Tom Skelton @ Underbelly Med Quad
An engaging character show that peers into the soul behind blindness
Tom Skelton has found an ideal venue in the University Med Quad for Blind Man's Bluff. Playing an ophthalmologist, Dr Ryley, he introduces a case history and patient with Leber's Hereditary Optic Neuropathy. The patient is Tom Skelton.
He started to lose his vision in 2009 with a slight blur in his left eye, but now has very little of his original sight. Skelton brings to bear the extent of what he's lost, through the lives – literary or otherwise – of others with impaired sight, from a Biblical demigod like Samson to Paralympic sprinter Libby Clegg.

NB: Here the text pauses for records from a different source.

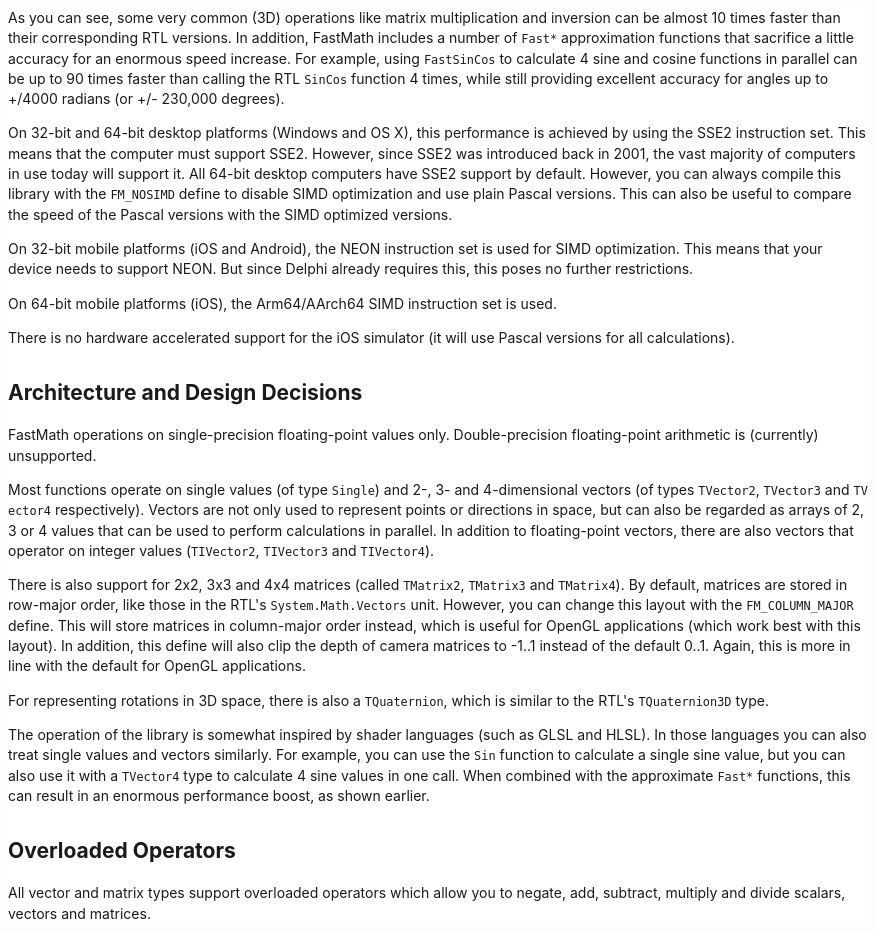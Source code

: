 As you can see, some very common (3D) operations like matrix multiplication and inversion can be almost 10 times faster than their corresponding RTL versions. In addition, FastMath includes a number of `Fast*` approximation functions that sacrifice a little accuracy for an enormous speed increase. For example, using `FastSinCos` to calculate 4 sine and cosine functions in parallel can be up to 90 times faster than calling the RTL `SinCos` function 4 times, while still providing excellent accuracy for angles up to +/4000 radians (or +/- 230,000 degrees). 

On 32-bit and 64-bit desktop platforms (Windows and OS X), this performance is achieved by using the SSE2 instruction set. This means that the computer must support SSE2. However, since SSE2 was introduced back in 2001, the vast majority of computers in use today will support it. All 64-bit desktop computers have SSE2 support by default. However, you can always compile this library with the `FM_NOSIMD` define to disable SIMD optimization and use plain Pascal versions. This can also be useful to compare the speed of the Pascal versions with the SIMD optimized versions.

On 32-bit mobile platforms (iOS and Android), the NEON instruction set is used for SIMD optimization. This means that your device needs to support NEON. But since Delphi already requires this, this poses no further restrictions.

On 64-bit mobile platforms (iOS), the Arm64/AArch64 SIMD instruction set is used.

There is no hardware accelerated support for the iOS simulator (it will use Pascal versions for all calculations).

## Architecture and Design Decisions

FastMath operations on single-precision floating-point values only. Double-precision floating-point arithmetic is (currently) unsupported.

Most functions operate on single values (of type `Single`) and 2-, 3- and 4-dimensional vectors (of types `TVector2`, `TVector3` and `TVector4` respectively). Vectors are not only used to represent points or directions in space, but can also be regarded as arrays of 2, 3 or 4 values that can be used to perform calculations in parallel. In addition to floating-point vectors, there are also vectors that operator on integer values (`TIVector2`, `TIVector3` and `TIVector4`).

There is also support for 2x2, 3x3 and 4x4 matrices (called `TMatrix2`, `TMatrix3` and `TMatrix4`). By default, matrices are stored in row-major order, like those in the RTL's `System.Math.Vectors` unit. However, you can change this layout with the `FM_COLUMN_MAJOR` define. This will store matrices in column-major order instead, which is useful for OpenGL applications (which work best with this layout). In addition, this define will also clip the depth of camera matrices to -1..1 instead of the default 0..1. Again, this is more in line with the default for OpenGL applications.

For representing rotations in 3D space, there is also a `TQuaternion`, which is similar to the RTL's `TQuaternion3D` type.

The operation of the library is somewhat inspired by shader languages (such as GLSL and HLSL). In those languages you can also treat single values and vectors similarly. For example, you can use the `Sin` function to calculate a single sine value, but you can also use it with a `TVector4` type to calculate 4 sine values in one call. When combined with the approximate `Fast*` functions, this can result in an enormous performance boost, as shown earlier.

## Overloaded Operators

All vector and matrix types support overloaded operators which allow you to negate, add, subtract, multiply and divide scalars, vectors and matrices. 
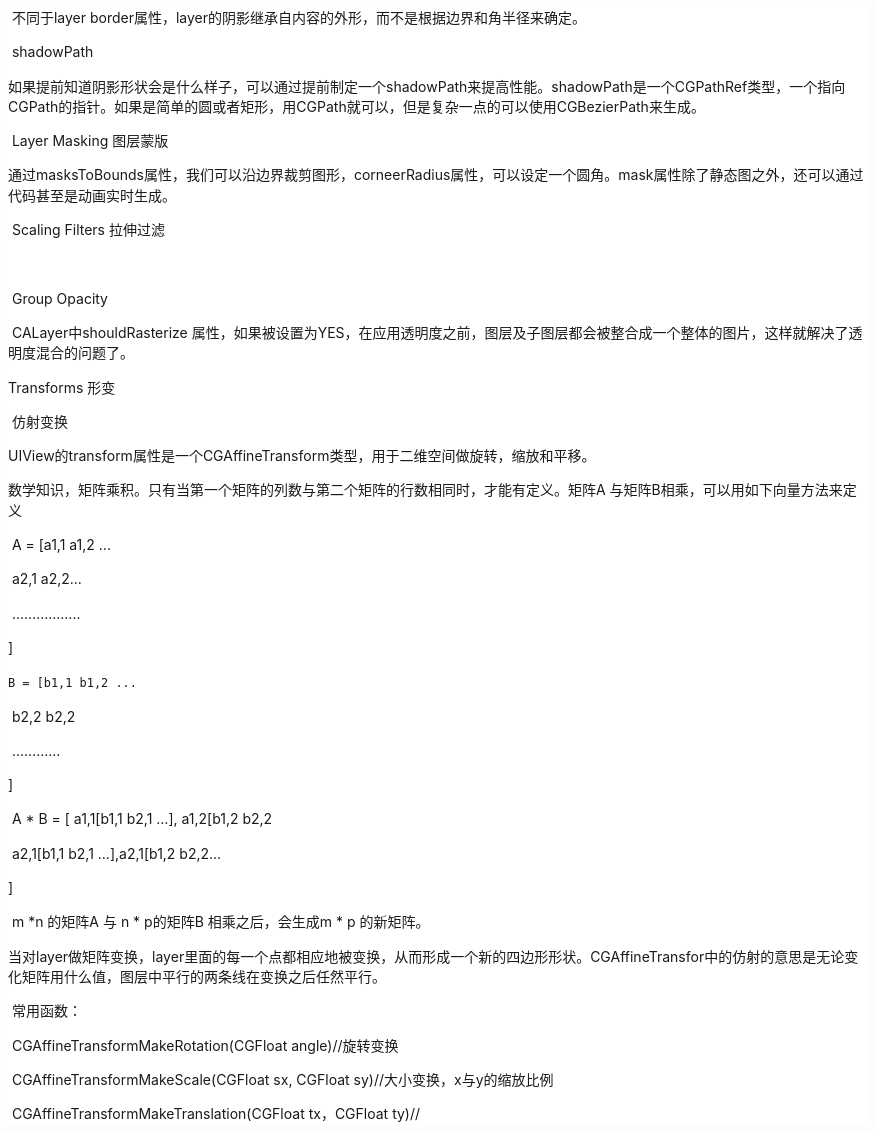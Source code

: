 ​	不同于layer border属性，layer的阴影继承自内容的外形，而不是根据边界和角半径来确定。

​	shadowPath

​	如果提前知道阴影形状会是什么样子，可以通过提前制定一个shadowPath来提高性能。shadowPath是一个CGPathRef类型，一个指向CGPath的指针。如果是简单的圆或者矩形，用CGPath就可以，但是复杂一点的可以使用CGBezierPath来生成。

​	Layer Masking 图层蒙版

​	通过masksToBounds属性，我们可以沿边界裁剪图形，corneerRadius属性，可以设定一个圆角。mask属性除了静态图之外，还可以通过代码甚至是动画实时生成。

​	Scaling Filters 拉伸过滤

​	

​	Group Opacity

​	CALayer中shouldRasterize 属性，如果被设置为YES，在应用透明度之前，图层及子图层都会被整合成一个整体的图片，这样就解决了透明度混合的问题了。



Transforms 形变

​	仿射变换

​	UIView的transform属性是一个CGAffineTransform类型，用于二维空间做旋转，缩放和平移。

​	数学知识，矩阵乘积。只有当第一个矩阵的列数与第二个矩阵的行数相同时，才能有定义。矩阵A 与矩阵B相乘，可以用如下向量方法来定义

​	A = [a1,1 a1,2 ...

​		a2,1 a2,2...

​		……………..

]

 	B = [b1,1 b1,2 ...

​		b2,2 b2,2

​		………...

]

​	A * B = [ a1,1[b1,1 b2,1 …], a1,2[b1,2 b2,2

​			a2,1[b1,1 b2,1 …],a2,1[b1,2 b2,2...			

]

​	m *n 的矩阵A 与 n * p的矩阵B 相乘之后，会生成m * p 的新矩阵。

​	当对layer做矩阵变换，layer里面的每一个点都相应地被变换，从而形成一个新的四边形形状。CGAffineTransfor中的仿射的意思是无论变化矩阵用什么值，图层中平行的两条线在变换之后任然平行。

​	常用函数：

​	CGAffineTransformMakeRotation(CGFloat angle)//旋转变换

​	CGAffineTransformMakeScale(CGFloat sx, CGFloat sy)//大小变换，x与y的缩放比例

​	CGAffineTransformMakeTranslation(CGFloat tx，CGFloat ty)//


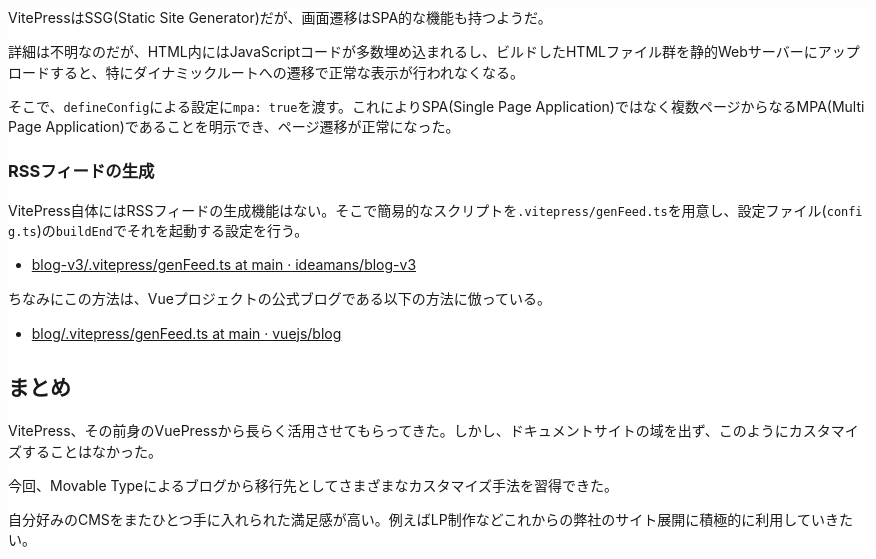 VitePressはSSG(Static Site Generator)だが、画面遷移はSPA的な機能も持つようだ。

詳細は不明なのだが、HTML内にはJavaScriptコードが多数埋め込まれるし、ビルドしたHTMLファイル群を静的Webサーバーにアップロードすると、特にダイナミックルートへの遷移で正常な表示が行われなくなる。

そこで、`defineConfig`による設定に`mpa: true`を渡す。これによりSPA(Single Page Application)ではなく複数ページからなるMPA(Multi Page Application)であることを明示でき、ページ遷移が正常になった。

### RSSフィードの生成

VitePress自体にはRSSフィードの生成機能はない。そこで簡易的なスクリプトを`.vitepress/genFeed.ts`を用意し、設定ファイル(`config.ts`)の`buildEnd`でそれを起動する設定を行う。

- [blog-v3/.vitepress/genFeed.ts at main · ideamans/blog-v3](https://github.com/ideamans/blog-v3/blob/main/.vitepress/genFeed.ts)

ちなみにこの方法は、Vueプロジェクトの公式ブログである以下の方法に倣っている。

- [blog/.vitepress/genFeed.ts at main · vuejs/blog](https://github.com/vuejs/blog/blob/main/.vitepress/genFeed.ts)

## まとめ

VitePress、その前身のVuePressから長らく活用させてもらってきた。しかし、ドキュメントサイトの域を出ず、このようにカスタマイズすることはなかった。

今回、Movable Typeによるブログから移行先としてさまざまなカスタマイズ手法を習得できた。

自分好みのCMSをまたひとつ手に入れられた満足感が高い。例えばLP制作などこれからの弊社のサイト展開に積極的に利用していきたい。
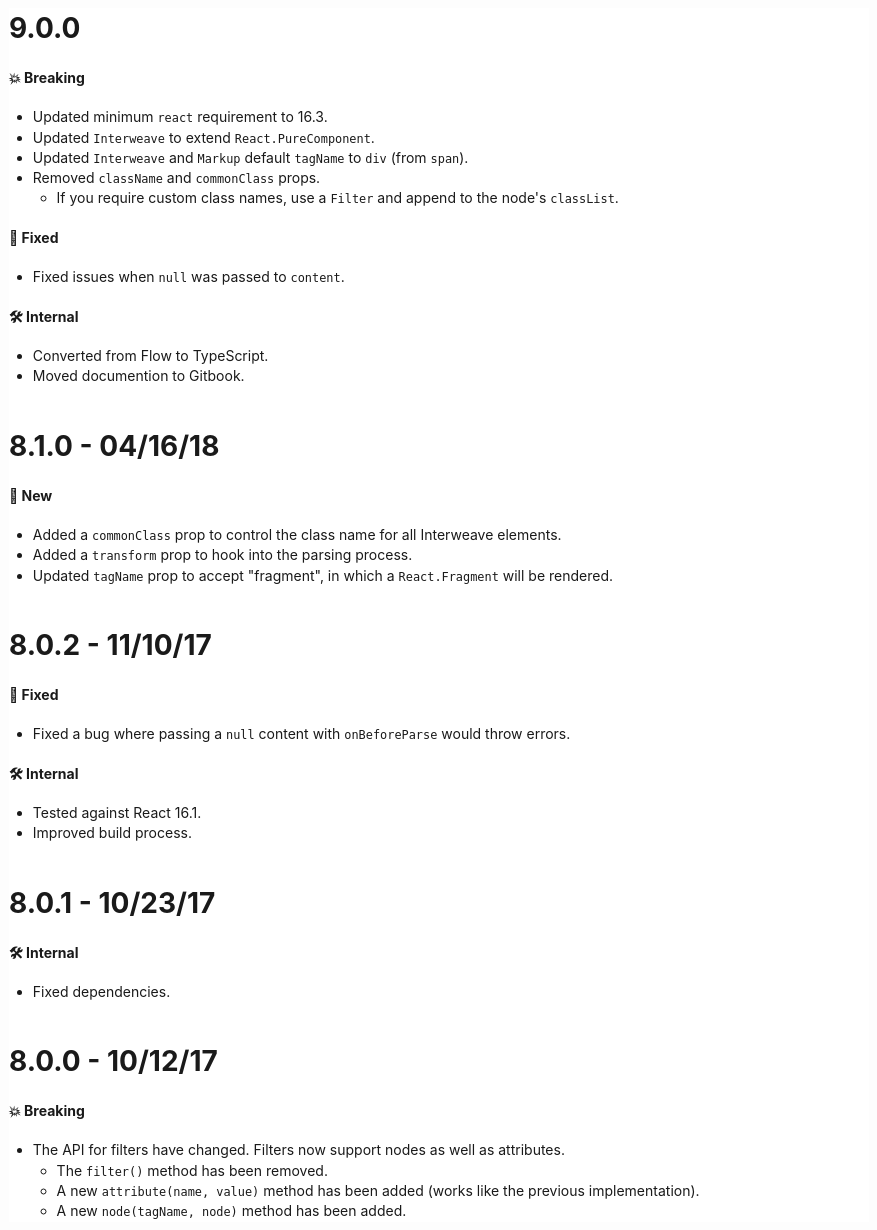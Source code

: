 # 9.0.0

#### 💥 Breaking

* Updated minimum `react` requirement to 16.3.
* Updated `Interweave` to extend `React.PureComponent`.
* Updated `Interweave` and `Markup` default `tagName` to `div` (from `span`).
* Removed `className` and `commonClass` props.
  * If you require custom class names, use a `Filter` and append to the node's `classList`.

#### 🐞 Fixed

* Fixed issues when `null` was passed to `content`.

#### 🛠 Internal

* Converted from Flow to TypeScript.
* Moved documention to Gitbook.

# 8.1.0 - 04/16/18

#### 🚀 New

* Added a `commonClass` prop to control the class name for all Interweave elements.
* Added a `transform` prop to hook into the parsing process.
* Updated `tagName` prop to accept "fragment", in which a `React.Fragment` will be rendered.

# 8.0.2 - 11/10/17

#### 🐞 Fixed

* Fixed a bug where passing a `null` content with `onBeforeParse` would throw errors.

#### 🛠 Internal

* Tested against React 16.1.
* Improved build process.

# 8.0.1 - 10/23/17

#### 🛠 Internal

* Fixed dependencies.

# 8.0.0 - 10/12/17

#### 💥 Breaking

* The API for filters have changed. Filters now support nodes as well as attributes.
  * The `filter()` method has been removed.
  * A new `attribute(name, value)` method has been added (works like the previous implementation).
  * A new `node(tagName, node)` method has been added.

But these visits and thumbnail biographical sketches don't always serve Skelton as the inspiration Dr Ryley intends, leaving us with recurring questions unanswered, such as if the patient can be happy, if he can find love and if life can really be said to have worked out for Louis Braille, who may have invented a tactile writing system, but was he content?
It isn't a sombre hour though. It is an always fun, sometimes intense, revolving door character show, where even a 12th century king – Bèla the Blind – pays a visit. There's a touch too much going on. As a character showcase it highlights Skelton's eclectic performance skills, but it occasionally distracts from an intention that is asking a little more than that, and for which Skelton probes the nature of disability and happiness with both feeling and ingenuity.
This review is based on a preview performance.